Abdulla Shaig: Author of timeless tales for children
This year marks the 145th anniversary of Abdulla Shaig, one of the most influential figures in Azerbaijani literature, AzerNEWS reports.
A poet, prose writer, playwright, translator, and educator, Shaig was honored as an Artist of the Azerbaijan SSR in 1941.
Born on February 24, 1881, in Tiflis (now Tbilisi, Georgia), Abdulla Shaig came from a family of scholars. His fascination with poetry and literature emerged at the age of seven while studying at the city school in Tiflis, where he memorized poems in Azerbaijani, Russian, and Persian. His first textbook, "Vətən Dili", included the fables of I.A. Krylov, translated by Hasanaliaga Khan Garadaghi.
After completing his early education, Shaig moved with his family to Khorasan, Iran, where he studied Persian, Arabic, and classical Eastern literature. Spending about eight years in Iran, he returned to Tiflis and shortly thereafter relocated with his family to Baku.
In Baku, Shaig mastered Russian through self-education and passed the exam to become a teacher in Russian-Azerbaijani schools. He combined his pedagogical work with literary pursuits, creating stories and poems that vividly depicted the lives of workers and peasants. His early short story "The Letter Did Not Arrive" tells the tragic tale of a worker from Iran who dies in a Baku oil well.
The writer began publishing in 1906, producing plays, stories, poems, and long-form narratives. In the 1920s, he taught in schools while continuing to write, publishing the play "Lightning" and completing "Deceived Stars", an adaptation of a story by M.F. Akhundov.
Abdulla Shaig is widely recognized as Azerbaijan's first writer for children. His whimsical, lyrical tales "Tyk-Tyk Khanum", "Good Friend", and others as well as plays like "Good Spring" and "The Shepherd", remain beloved by Azerbaijani schoolchildren to this day.
His plays also enjoyed great success on stage. Beginning in 1938, works such as "Khasay" and "El-oglu" captivated audiences at the Theater of the Young Spectator. That same year, a collection of his translations of 97 Krylov fables was published. In 1946, his play "Nushabe" premiered at the Azerbaijan Drama Theater.
A prolific translator, Abdulla Shaig introduced Azerbaijani readers to the works of Nizami Ganjavi, Ferdowsi, Saadi, Rumi, Shakespeare, Swift, Defoe, Krylov, Pushkin, Lermontov, Nekrasov, Chekhov, Gorky, and others.

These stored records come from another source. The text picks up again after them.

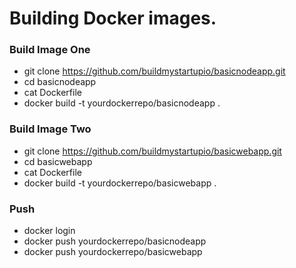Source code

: # Building Docker images. 


### Build Image One

 - git clone https://github.com/buildmystartupio/basicnodeapp.git
 - cd basicnodeapp
 - cat Dockerfile
 - docker build -t yourdockerrepo/basicnodeapp .
 
 
### Build Image Two

 - git clone https://github.com/buildmystartupio/basicwebapp.git
 - cd basicwebapp
 - cat Dockerfile
 - docker build -t yourdockerrepo/basicwebapp .
 
 
### Push
 - docker login
 - docker push yourdockerrepo/basicnodeapp
 - docker push yourdockerrepo/basicwebapp


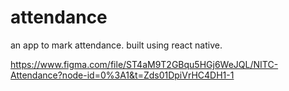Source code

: # attendance

an app to mark attendance. built using react native.

https://www.figma.com/file/ST4aM9T2GBqu5HGj6WeJQL/NITC-Attendance?node-id=0%3A1&t=Zds01DpiVrHC4DH1-1
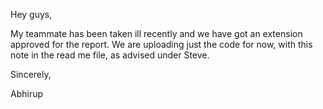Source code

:Hey guys,

My teammate has been taken ill recently and we have got an extension approved for the report. We are uploading just the code for now, with this note in the read me file, as advised under Steve.

Sincerely,

Abhirup
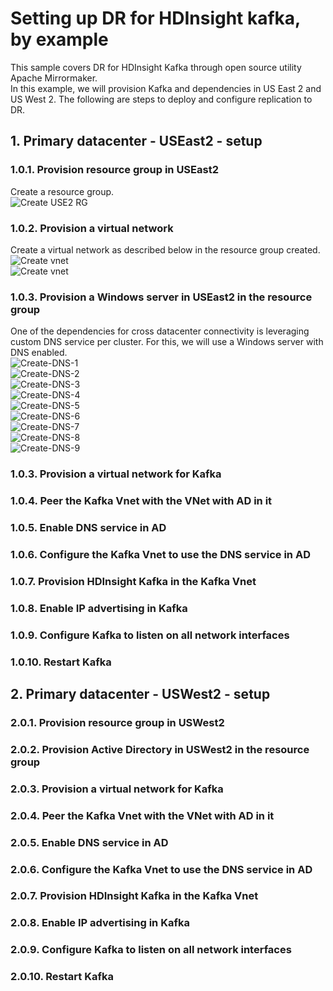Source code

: # Setting up DR for HDInsight kafka, by example

This sample covers DR for HDInsight Kafka through open source utility Apache Mirrormaker.<br>
In this example, we will provision Kafka and dependencies in US East 2 and US West 2.  The following are steps to deploy and configure replication to DR.<br>

## 1.  Primary datacenter - USEast2 - setup

### 1.0.1. Provision resource group in USEast2
Create a resource group.<br>
![Create USE2 RG](images/1-create-rg.png)

### 1.0.2. Provision a virtual network
Create a virtual network as described below in the resource group created.<br>
![Create vnet](images/2-create-vnet-1.png)
<br>
![Create vnet](images/2-create-vnet-2.png)
<br>
### 1.0.3. Provision a Windows server in USEast2 in the resource group
One of the dependencies for cross datacenter connectivity is leveraging custom DNS service per cluster.  For this, we will use a Windows server with DNS enabled.  
![Create-DNS-1](images/3-create-windows-server-1.png)
<br>
![Create-DNS-2](images/3-create-windows-server-2.png)
<br>
![Create-DNS-3](images/3-create-windows-server-3.png)
<br>
![Create-DNS-4](images/3-create-windows-server-4.png)
<br>
![Create-DNS-5](images/3-create-windows-server-5.png)
<br>
![Create-DNS-6](images/3-create-windows-server-6.png)
<br>
![Create-DNS-7](images/3-create-windows-server-7.png)
<br>
![Create-DNS-8](images/3-create-windows-server-8.png)
<br>
![Create-DNS-9](images/3-create-windows-server-9.png)
<br>


### 1.0.3. Provision a virtual network for Kafka

### 1.0.4. Peer the Kafka Vnet with the VNet with AD in it

### 1.0.5. Enable DNS service in AD

### 1.0.6. Configure the Kafka Vnet to use the DNS service in AD

### 1.0.7. Provision HDInsight Kafka in the Kafka Vnet

### 1.0.8. Enable IP advertising in Kafka

### 1.0.9. Configure Kafka to listen on all network interfaces

### 1.0.10. Restart Kafka

## 2.  Primary datacenter - USWest2 - setup

### 2.0.1. Provision resource group in USWest2

### 2.0.2. Provision Active Directory in USWest2 in the resource group

### 2.0.3. Provision a virtual network for Kafka

### 2.0.4. Peer the Kafka Vnet with the VNet with AD in it

### 2.0.5. Enable DNS service in AD

### 2.0.6. Configure the Kafka Vnet to use the DNS service in AD

### 2.0.7. Provision HDInsight Kafka in the Kafka Vnet

### 2.0.8. Enable IP advertising in Kafka

### 2.0.9. Configure Kafka to listen on all network interfaces

### 2.0.10. Restart Kafka
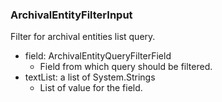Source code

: ### ArchivalEntityFilterInput
Filter for archival entities list query.

- field: ArchivalEntityQueryFilterField
  - Field from which query should be filtered.
- textList: a list of System.Strings
  - List of value for the field.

His own works have been translated into Russian, Georgian, Uzbek, and numerous other languages.
Abdulla Shaig passed away on July 24, 1959, in Baku at the age of 78.
His name lives on through the Azerbaijan State Puppet Theater, founded in 1931 and named after him in 1974, and the Abdulla Shaig House Museum, opened in Baku in 1990 in the very apartment where he and his family once lived.